年ごとの藤波見んと回り道 深田 森太郎
『季のことば』
晩春、桜が散ってしまった後を受けて藤が咲き始める。藤の花は一つひとつは大人しい紫色あるいは白色の地味な蝶形花だが、房になって咲いて垂れ下がるとぐんと華やかになる。大昔から大きな屋敷や庭園には藤棚が作られ、下には緋毛氈を敷いた縁台などが置かれて、桜とは異なる風情の花見の宴が張られた。

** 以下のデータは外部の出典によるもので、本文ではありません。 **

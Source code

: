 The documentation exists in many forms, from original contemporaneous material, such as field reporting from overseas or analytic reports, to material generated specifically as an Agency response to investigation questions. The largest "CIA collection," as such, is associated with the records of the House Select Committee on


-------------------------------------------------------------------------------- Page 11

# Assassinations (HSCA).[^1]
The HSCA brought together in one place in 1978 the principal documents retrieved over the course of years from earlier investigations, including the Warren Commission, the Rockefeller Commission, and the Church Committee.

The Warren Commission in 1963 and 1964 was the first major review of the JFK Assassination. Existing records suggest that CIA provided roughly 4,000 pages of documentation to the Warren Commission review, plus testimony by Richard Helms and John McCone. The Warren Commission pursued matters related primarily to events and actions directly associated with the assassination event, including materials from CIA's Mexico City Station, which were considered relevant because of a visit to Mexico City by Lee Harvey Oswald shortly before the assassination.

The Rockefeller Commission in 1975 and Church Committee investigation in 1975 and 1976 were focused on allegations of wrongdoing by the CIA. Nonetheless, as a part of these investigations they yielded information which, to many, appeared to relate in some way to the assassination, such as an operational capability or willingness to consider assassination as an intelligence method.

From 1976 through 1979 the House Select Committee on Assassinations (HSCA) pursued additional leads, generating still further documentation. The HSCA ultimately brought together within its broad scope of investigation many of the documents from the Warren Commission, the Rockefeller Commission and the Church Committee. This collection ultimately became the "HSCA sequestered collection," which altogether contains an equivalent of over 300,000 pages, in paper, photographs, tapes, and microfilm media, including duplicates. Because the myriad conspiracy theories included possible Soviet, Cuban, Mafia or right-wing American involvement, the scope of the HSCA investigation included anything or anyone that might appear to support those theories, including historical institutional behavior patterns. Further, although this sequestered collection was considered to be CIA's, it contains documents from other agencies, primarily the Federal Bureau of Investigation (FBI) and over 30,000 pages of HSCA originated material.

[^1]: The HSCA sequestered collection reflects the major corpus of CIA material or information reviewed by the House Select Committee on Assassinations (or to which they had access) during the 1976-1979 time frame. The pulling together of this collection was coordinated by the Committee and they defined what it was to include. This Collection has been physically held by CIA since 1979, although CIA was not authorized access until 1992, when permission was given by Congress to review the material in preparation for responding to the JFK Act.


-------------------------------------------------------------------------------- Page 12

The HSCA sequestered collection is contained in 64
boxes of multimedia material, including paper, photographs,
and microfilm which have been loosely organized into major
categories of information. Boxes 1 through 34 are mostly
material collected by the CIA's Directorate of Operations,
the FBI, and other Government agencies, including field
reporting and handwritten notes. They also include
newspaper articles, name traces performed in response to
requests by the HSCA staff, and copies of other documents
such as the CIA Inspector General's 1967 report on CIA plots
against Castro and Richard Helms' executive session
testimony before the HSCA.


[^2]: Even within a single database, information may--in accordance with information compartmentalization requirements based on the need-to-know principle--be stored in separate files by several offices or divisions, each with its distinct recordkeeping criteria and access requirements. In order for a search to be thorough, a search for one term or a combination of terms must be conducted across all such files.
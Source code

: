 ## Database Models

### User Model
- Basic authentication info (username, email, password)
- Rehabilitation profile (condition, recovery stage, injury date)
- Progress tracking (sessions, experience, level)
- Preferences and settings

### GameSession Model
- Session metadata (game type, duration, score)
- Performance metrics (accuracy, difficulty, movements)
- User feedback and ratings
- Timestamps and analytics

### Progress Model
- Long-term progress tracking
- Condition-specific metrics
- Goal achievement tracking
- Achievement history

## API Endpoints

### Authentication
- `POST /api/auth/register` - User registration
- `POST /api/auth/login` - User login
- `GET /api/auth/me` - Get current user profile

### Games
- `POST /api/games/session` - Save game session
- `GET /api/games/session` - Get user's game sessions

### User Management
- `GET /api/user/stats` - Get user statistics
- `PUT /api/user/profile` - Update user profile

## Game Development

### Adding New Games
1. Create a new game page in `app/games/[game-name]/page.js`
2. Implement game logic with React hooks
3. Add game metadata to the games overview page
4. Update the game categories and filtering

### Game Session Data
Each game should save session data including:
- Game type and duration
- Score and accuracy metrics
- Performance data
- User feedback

藤棚から垂れ下がる花房が風で揺れる様子にことのほか風情があるので、特に「藤波」と言う。万葉集には「藤波の花は盛りになりにけり平城(なら)の京を思ほすや君」(巻三・防人司佑大伴四綱)という歌がある。満開の藤波を見るにつけても、遠く平城京を懐かしんでいらっしゃるのではありませんかといった意味合いだろう、藤の花は華やかではあるが、愁いをたたえてもいる。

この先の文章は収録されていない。